Copy verbatim the block of lines in the entries below whose first line contains "de couche, la" and whose last line contains "On peut donc". Leave out all other lines.

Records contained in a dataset
■ ■ ■ ■ ■
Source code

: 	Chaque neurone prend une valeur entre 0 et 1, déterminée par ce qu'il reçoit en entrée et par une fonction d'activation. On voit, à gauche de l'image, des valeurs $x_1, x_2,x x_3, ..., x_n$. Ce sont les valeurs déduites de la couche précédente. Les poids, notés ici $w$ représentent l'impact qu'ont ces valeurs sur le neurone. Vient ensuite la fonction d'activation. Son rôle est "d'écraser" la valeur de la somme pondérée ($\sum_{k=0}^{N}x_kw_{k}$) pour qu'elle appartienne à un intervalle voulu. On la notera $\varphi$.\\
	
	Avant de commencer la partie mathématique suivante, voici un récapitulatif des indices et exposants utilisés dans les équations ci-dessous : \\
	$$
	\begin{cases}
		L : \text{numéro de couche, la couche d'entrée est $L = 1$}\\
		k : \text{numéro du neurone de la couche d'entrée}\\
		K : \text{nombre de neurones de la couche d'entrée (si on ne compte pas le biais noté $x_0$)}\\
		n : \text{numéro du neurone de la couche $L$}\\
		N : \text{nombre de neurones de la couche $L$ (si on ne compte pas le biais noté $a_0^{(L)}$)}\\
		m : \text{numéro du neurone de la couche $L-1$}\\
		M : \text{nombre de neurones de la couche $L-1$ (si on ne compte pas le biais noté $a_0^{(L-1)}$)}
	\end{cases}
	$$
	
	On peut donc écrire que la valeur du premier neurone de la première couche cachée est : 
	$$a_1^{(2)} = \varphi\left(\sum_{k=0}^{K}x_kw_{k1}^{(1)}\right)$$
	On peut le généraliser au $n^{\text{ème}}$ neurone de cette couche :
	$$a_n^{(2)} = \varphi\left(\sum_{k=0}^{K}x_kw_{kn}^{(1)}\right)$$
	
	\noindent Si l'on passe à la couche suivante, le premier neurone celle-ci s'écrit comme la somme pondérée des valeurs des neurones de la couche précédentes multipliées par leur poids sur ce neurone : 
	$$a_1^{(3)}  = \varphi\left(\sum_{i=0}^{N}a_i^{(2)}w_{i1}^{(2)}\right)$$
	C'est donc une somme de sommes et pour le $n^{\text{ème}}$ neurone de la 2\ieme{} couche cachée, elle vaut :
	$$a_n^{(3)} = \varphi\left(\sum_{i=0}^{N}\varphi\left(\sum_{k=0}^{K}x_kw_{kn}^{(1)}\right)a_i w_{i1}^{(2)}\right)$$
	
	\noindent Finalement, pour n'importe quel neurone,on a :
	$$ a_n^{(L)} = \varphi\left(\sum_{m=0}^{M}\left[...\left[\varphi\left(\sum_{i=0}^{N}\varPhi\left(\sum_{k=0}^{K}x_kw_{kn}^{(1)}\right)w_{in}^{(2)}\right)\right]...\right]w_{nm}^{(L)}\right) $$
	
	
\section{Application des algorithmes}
■ ■ ■ ■ ■
— Response to the task —
		L : \text{numéro de couche, la couche d'entrée est $L = 1$}\\
		k : \text{numéro du neurone de la couche d'entrée}\\
		K : \text{nombre de neurones de la couche d'entrée (si on ne compte pas le biais noté $x_0$)}\\
		n : \text{numéro du neurone de la couche $L$}\\
		N : \text{nombre de neurones de la couche $L$ (si on ne compte pas le biais noté $a_0^{(L)}$)}\\
		m : \text{numéro du neurone de la couche $L-1$}\\
		M : \text{nombre de neurones de la couche $L-1$ (si on ne compte pas le biais noté $a_0^{(L-1)}$)}
	\end{cases}
	$$
	
	On peut donc écrire que la valeur du premier neurone de la première couche cachée est : 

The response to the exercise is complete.